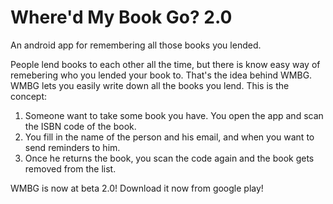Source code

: Where'd My Book Go? 2.0
======

An android app for remembering all those books you lended.

People lend books to each other all the time, but there is know easy way of remebering who you lended your book to.
That's the idea behind WMBG. WMBG lets you easily write down all the books you lend. This is the concept:

1. Someone want to take some book you have. You open the app and scan the ISBN code of the book.
2. You fill in the name of the person and his email, and when you want to send reminders to him.
3. Once he returns the book, you scan the code again and the book gets removed from the list.

WMBG is now at beta 2.0! Download it now from google play!
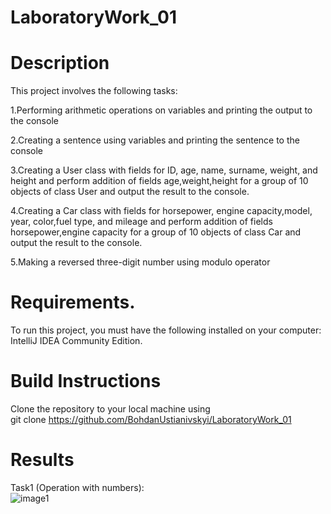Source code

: # LaboratoryWork_01
# Description
This project involves the following tasks:
 
 1.Performing arithmetic operations on variables and printing the output to the console

2.Creating a sentence using variables and printing the sentence to the console

3.Creating a User class with fields for ID, age, name, surname, weight, and height and perform addition of fields age,weight,height for a group of 10 objects of class User and output the result to the console.

4.Creating a Car class with fields for horsepower, engine capacity,model, year, color,fuel type, and mileage and perform addition of fields horsepower,engine capacity for a group of 10 objects of class Car and output the result to the console.

5.Making  a reversed three-digit number using modulo operator 
# Requirements.
To run this project, you must have the following installed on your computer: IntelliJ IDEA Community Edition.

# Build Instructions
Clone the repository to your local machine using <br>
git clone https://github.com/BohdanUstianivskyi/LaboratoryWork_01
# Results

Task1 (Operation with numbers): <br>
![image1](https://github.com/BohdanUstianivskyi/LaboratoryWork_01/assets/132481363/84098259-265e-49ec-a988-d5f665fc7320)

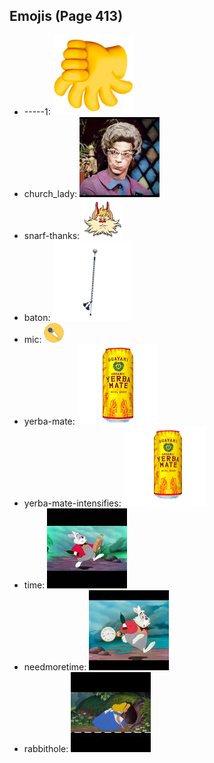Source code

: 
## Emojis (Page 413)

* -----1: ![-----1](output/-----1.png)
* church_lady: ![church_lady](output/church_lady.jpg)
* snarf-thanks: ![snarf-thanks](output/snarf-thanks.png)
* baton: ![baton](output/baton.png)
* mic: ![mic](output/mic.png)
* yerba-mate: ![yerba-mate](output/yerba-mate.png)
* yerba-mate-intensifies: ![yerba-mate-intensifies](output/yerba-mate-intensifies.gif)
* time: ![time](output/time.jpg)
* needmoretime: ![needmoretime](output/needmoretime.jpg)
* rabbithole: ![rabbithole](output/rabbithole.jpg)
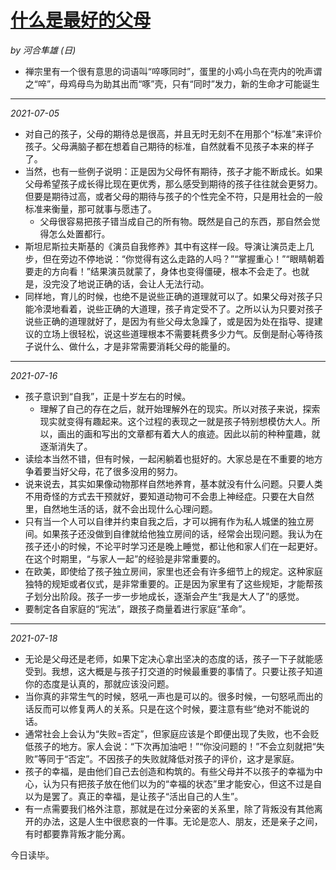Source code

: # [什么是最好的父母](https://github.com/askming/Personal-reading/issues/1)

_by 河合隼雄 (日)_

- 禅宗里有一个很有意思的词语叫“啐啄同时”，蛋里的小鸡小鸟在壳内的吮声谓之“啐”，母鸡母鸟为助其出而“啄”壳，只有“同时”发力，新的生命才可能诞生

---

*2021-07-05*

- 对自己的孩子，父母的期待总是很高，并且无时无刻不在用那个“标准”来评价孩子。父母满脑子都在想着自己期待的标准，自然就看不见孩子本来的样子了。
- 当然，也有一些例子说明：正是因为父母怀有期待，孩子才能不断成长。如果父母希望孩子成长得比现在更优秀，那么感受到期待的孩子往往就会更努力。但要是期待过高，或者父母的期待与孩子的个性完全不符，只是用社会的一般标准来衡量，那可就事与愿违了。
  - 父母很容易把孩子错当成自己的所有物。既然是自己的东西，那自然会觉得怎么处置都行。
- 斯坦尼斯拉夫斯基的《演员自我修养》其中有这样一段。导演让演员走上几步，但在旁边不停地说：“你觉得有这么走路的人吗？”“掌握重心！”“眼睛朝着要走的方向看！”结果演员就蒙了，身体也变得僵硬，根本不会走了。也就是，没完没了地说正确的话，会让人无法行动。
- 同样地，育儿的时候，也绝不是说些正确的道理就可以了。如果父母对孩子只能冷漠地看着，说些正确的大道理，孩子肯定受不了。之所以认为只要对孩子说些正确的道理就好了，是因为有些父母太急躁了，或是因为处在指导、提建议的立场上很轻松，说这些道理根本不需要耗费多少力气。反倒是耐心等待孩子说什么、做什么，才是非常需要消耗父母的能量的。

---

*2021-07-16*

- 孩子意识到“自我”，正是十岁左右的时候。
  - 理解了自己的存在之后，就开始理解外在的现实。所以对孩子来说，探索现实就变得有趣起来。这个过程的表现之一就是孩子特别想模仿大人。所以，画出的画和写出的文章都有着大人的痕迹。因此以前的种种童趣，就逐渐消失了。
 - 读绘本当然不错，但有时候，一起闲躺着也挺好的。大家总是在不重要的地方争着要当好父母，花了很多没用的努力。
 - 说来说去，其实如果像动物那样自然地养育，基本就没有什么问题。只要人类不用奇怪的方式去干预就好，要知道动物可不会患上神经症。只要在大自然里，自然地生活的话，就不会出现什么心理问题。
 - 只有当一个人可以自律并约束自我之后，才可以拥有作为私人城堡的独立房间。如果孩子还没做到自律就给他独立房间的话，经常会出现问题。我认为在孩子还小的时候，不论平时学习还是晚上睡觉，都让他和家人们在一起更好。在这个时期里，“与家人一起”的经验是非常重要的。
 - 在欧美，即使给了孩子独立房间，家里也还会有许多细节上的规定。这种家庭独特的规矩或者仪式，是非常重要的。正是因为家里有了这些规矩，才能帮孩子划分出阶段。孩子一步一步地成长，逐渐会产生“我是大人了”的感觉。
 - 要制定各自家庭的“宪法”，跟孩子商量着进行家庭“革命”。

---

*2021-07-18*

- 无论是父母还是老师，如果下定决心拿出坚决的态度的话，孩子一下子就能感受到。我想，这大概是与孩子打交道的时候最重要的事情了。只要让孩子知道你的态度是认真的，那就应该没问题。
- 当你真的非常生气的时候，怒吼一声也是可以的。很多时候，一句怒吼而出的话反而可以修复两人的关系。只是在这个时候，要注意有些“绝对不能说的话。
- 通常社会上会认为“失败=否定”，但家庭应该是个即便出现了失败，也不会贬低孩子的地方。家人会说：“下次再加油吧！”“你没问题的！”不会立刻就把“失败”等同于“否定”。不因孩子的失败就降低对孩子的评价，这才是家庭。
- 孩子的幸福，是由他们自己去创造和构筑的。有些父母并不以孩子的幸福为中心，认为只有把孩子放在他们以为的“幸福的状态”里才能安心，但这不过是自以为是罢了。真正的幸福，是让孩子“活出自己的人生”。
- 有一点需要我们格外注意，那就是在过分亲密的关系里，除了背叛没有其他离开的办法，这是人生中很悲哀的一件事。无论是恋人、朋友，还是亲子之间，有时都要靠背叛才能分离。

今日读毕。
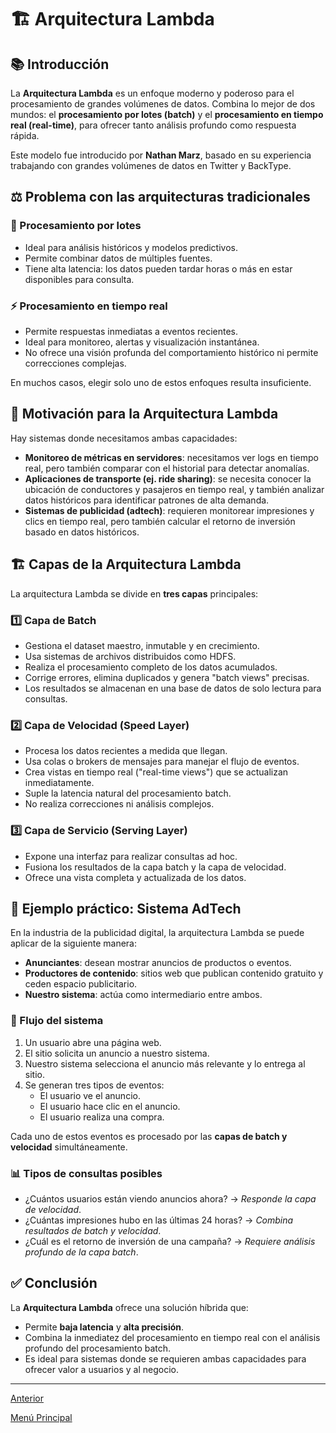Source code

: # 🏗️ Arquitectura Lambda

## 📚 Introducción

La **Arquitectura Lambda** es un enfoque moderno y poderoso para el procesamiento de grandes volúmenes de datos. Combina lo mejor de dos mundos: el **procesamiento por lotes (batch)** y el **procesamiento en tiempo real (real-time)**, para ofrecer tanto análisis profundo como respuesta rápida.

Este modelo fue introducido por **Nathan Marz**, basado en su experiencia trabajando con grandes volúmenes de datos en Twitter y BackType.

## ⚖️ Problema con las arquitecturas tradicionales

### 🐘 Procesamiento por lotes

* Ideal para análisis históricos y modelos predictivos.
* Permite combinar datos de múltiples fuentes.
* Tiene alta latencia: los datos pueden tardar horas o más en estar disponibles para consulta.

### ⚡ Procesamiento en tiempo real

* Permite respuestas inmediatas a eventos recientes.
* Ideal para monitoreo, alertas y visualización instantánea.
* No ofrece una visión profunda del comportamiento histórico ni permite correcciones complejas.

En muchos casos, elegir solo uno de estos enfoques resulta insuficiente.

## 🔀 Motivación para la Arquitectura Lambda

Hay sistemas donde necesitamos ambas capacidades:

* **Monitoreo de métricas en servidores**: necesitamos ver logs en tiempo real, pero también comparar con el historial para detectar anomalías.
* **Aplicaciones de transporte (ej. ride sharing)**: se necesita conocer la ubicación de conductores y pasajeros en tiempo real, y también analizar datos históricos para identificar patrones de alta demanda.
* **Sistemas de publicidad (adtech)**: requieren monitorear impresiones y clics en tiempo real, pero también calcular el retorno de inversión basado en datos históricos.

## 🏗️ Capas de la Arquitectura Lambda

La arquitectura Lambda se divide en **tres capas** principales:

### 1️⃣ Capa de Batch

* Gestiona el dataset maestro, inmutable y en crecimiento.
* Usa sistemas de archivos distribuidos como HDFS.
* Realiza el procesamiento completo de los datos acumulados.
* Corrige errores, elimina duplicados y genera "batch views" precisas.
* Los resultados se almacenan en una base de datos de solo lectura para consultas.

### 2️⃣ Capa de Velocidad (Speed Layer)

* Procesa los datos recientes a medida que llegan.
* Usa colas o brokers de mensajes para manejar el flujo de eventos.
* Crea vistas en tiempo real ("real-time views") que se actualizan inmediatamente.
* Suple la latencia natural del procesamiento batch.
* No realiza correcciones ni análisis complejos.

### 3️⃣ Capa de Servicio (Serving Layer)

* Expone una interfaz para realizar consultas ad hoc.
* Fusiona los resultados de la capa batch y la capa de velocidad.
* Ofrece una vista completa y actualizada de los datos.

## 🧪 Ejemplo práctico: Sistema AdTech

En la industria de la publicidad digital, la arquitectura Lambda se puede aplicar de la siguiente manera:

* **Anunciantes**: desean mostrar anuncios de productos o eventos.
* **Productores de contenido**: sitios web que publican contenido gratuito y ceden espacio publicitario.
* **Nuestro sistema**: actúa como intermediario entre ambos.

### 🚦 Flujo del sistema

1. Un usuario abre una página web.
2. El sitio solicita un anuncio a nuestro sistema.
3. Nuestro sistema selecciona el anuncio más relevante y lo entrega al sitio.
4. Se generan tres tipos de eventos:
   * El usuario ve el anuncio.
   * El usuario hace clic en el anuncio.
   * El usuario realiza una compra.

Cada uno de estos eventos es procesado por las **capas de batch y velocidad** simultáneamente.

### 📊 Tipos de consultas posibles

* ¿Cuántos usuarios están viendo anuncios ahora? → *Responde la capa de velocidad*.
* ¿Cuántas impresiones hubo en las últimas 24 horas? → *Combina resultados de batch y velocidad*.
* ¿Cuál es el retorno de inversión de una campaña? → *Requiere análisis profundo de la capa batch*.

## ✅ Conclusión

La **Arquitectura Lambda** ofrece una solución híbrida que:

* Permite **baja latencia** y **alta precisión**.
* Combina la inmediatez del procesamiento en tiempo real con el análisis profundo del procesamiento batch.
* Es ideal para sistemas donde se requieren ambas capacidades para ofrecer valor a usuarios y al negocio.

---

[Anterior](https://github.com/wilfredoha/Software_Architecture_and_Design_of_Modern_Large_Scale_Systems/blob/main/07_Big_Data_Architecture_Patterns/02_Big_Data_Processing_Strategies.md)

[Menú Principal](https://github.com/wilfredoha/Software_Architecture_and_Design_of_Modern_Large_Scale_Systems/tree/main)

------------------------------------------------------------------------

- _WORK INSTRUCTION_
In the listing above, find the line with "- 孩子的幸福，是由他们自己" and the line with "permite correcciones complejas.". Set down exactly those lines and everything between them, skipping pictures.

- _EXPECTED OUTPUT_
- 孩子的幸福，是由他们自己去创造和构筑的。有些父母并不以孩子的幸福为中心，认为只有把孩子放在他们以为的“幸福的状态”里才能安心，但这不过是自以为是罢了。真正的幸福，是让孩子“活出自己的人生”。
- 有一点需要我们格外注意，那就是在过分亲密的关系里，除了背叛没有其他离开的办法，这是人生中很悲哀的一件事。无论是恋人、朋友，还是亲子之间，有时都要靠背叛才能分离。

今日读毕。
Source code

: # 🏗️ Arquitectura Lambda

## 📚 Introducción

La **Arquitectura Lambda** es un enfoque moderno y poderoso para el procesamiento de grandes volúmenes de datos. Combina lo mejor de dos mundos: el **procesamiento por lotes (batch)** y el **procesamiento en tiempo real (real-time)**, para ofrecer tanto análisis profundo como respuesta rápida.

Este modelo fue introducido por **Nathan Marz**, basado en su experiencia trabajando con grandes volúmenes de datos en Twitter y BackType.

## ⚖️ Problema con las arquitecturas tradicionales

### 🐘 Procesamiento por lotes

* Ideal para análisis históricos y modelos predictivos.
* Permite combinar datos de múltiples fuentes.
* Tiene alta latencia: los datos pueden tardar horas o más en estar disponibles para consulta.

### ⚡ Procesamiento en tiempo real

* Permite respuestas inmediatas a eventos recientes.
* Ideal para monitoreo, alertas y visualización instantánea.
* No ofrece una visión profunda del comportamiento histórico ni permite correcciones complejas.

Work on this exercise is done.